- **Exercise**
Only some lines are wanted. Transcribe, exactly, the lines below from the line with "This document is" up to and including the line with "## Aim of the service".

[Provided records Boundary: Start]

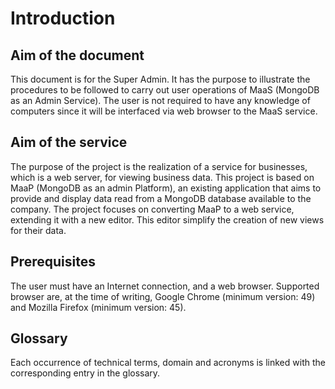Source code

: # Introduction
## Aim of the document
This document is for the Super Admin. It has the purpose to illustrate the procedures to be followed to carry out user operations of MaaS (MongoDB as an Admin Service). The user is not required to have any knowledge of computers since it will be interfaced via web browser to the MaaS service.

## Aim of the service
The purpose of the project is the realization of a service for businesses, which is a web server, for viewing business data. This project is based on MaaP (MongoDB as an admin Platform), an existing application that aims to provide and display data read from a MongoDB database available to the company. The project focuses on converting MaaP to a web service, extending it with a new editor. This editor simplify the creation of new views for their data.

## Prerequisites
The user must have an Internet connection, and a web browser. Supported browser are, at the time of writing, Google Chrome (minimum version: 49) and Mozilla Firefox (minimum version: 45).

## Glossary
Each occurrence of technical terms, domain and acronyms is linked with the corresponding entry in the glossary.




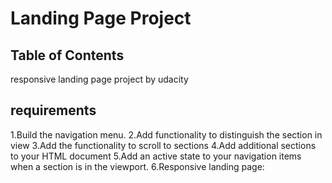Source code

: # Landing Page Project

## Table of Contents

responsive landing page project by udacity

## requirements

1.Build the navigation menu.
2.Add functionality to distinguish the section in view
3.Add the functionality to scroll to sections
4.Add additional sections to your HTML document
5.Add an active state to your navigation items when a section is in the viewport.
6.Responsive landing page:

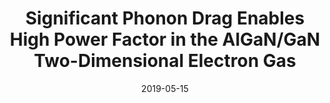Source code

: ---
title: "Significant Phonon Drag Enables High Power Factor in the AlGaN/GaN Two-Dimensional Electron Gas"
collection: publications
permalink: /publication/2019-05-15-Thermo_1
date: 2019-05-15
venue: 'ACS Nano Letters'
paperurl: 'https://doi.org/10.1021/acs.nanolett.9b00901'
citation: 'Yalamarthy, A.S., Muñoz Rojo, M., Bruefach, A., Boone, D., <b>Dowling, K.M.</b>, Satterthwaite, P.F., Goldhaber-Gordon, D., Pop, E. and Senesky, D.G., “Significant Phonon Drag Enables High Power Factor in the AlGaN/GaN Two-Dimensional Electron Gas,” Nano letters. 2019.'
link: 'https://doi.org/10.1021/acs.nanolett.9b00901'
category: 'Thermo'

---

[Provided records Boundary: End]

- **Exercise response**
This document is for the Super Admin. It has the purpose to illustrate the procedures to be followed to carry out user operations of MaaS (MongoDB as an Admin Service). The user is not required to have any knowledge of computers since it will be interfaced via web browser to the MaaS service.

## Aim of the service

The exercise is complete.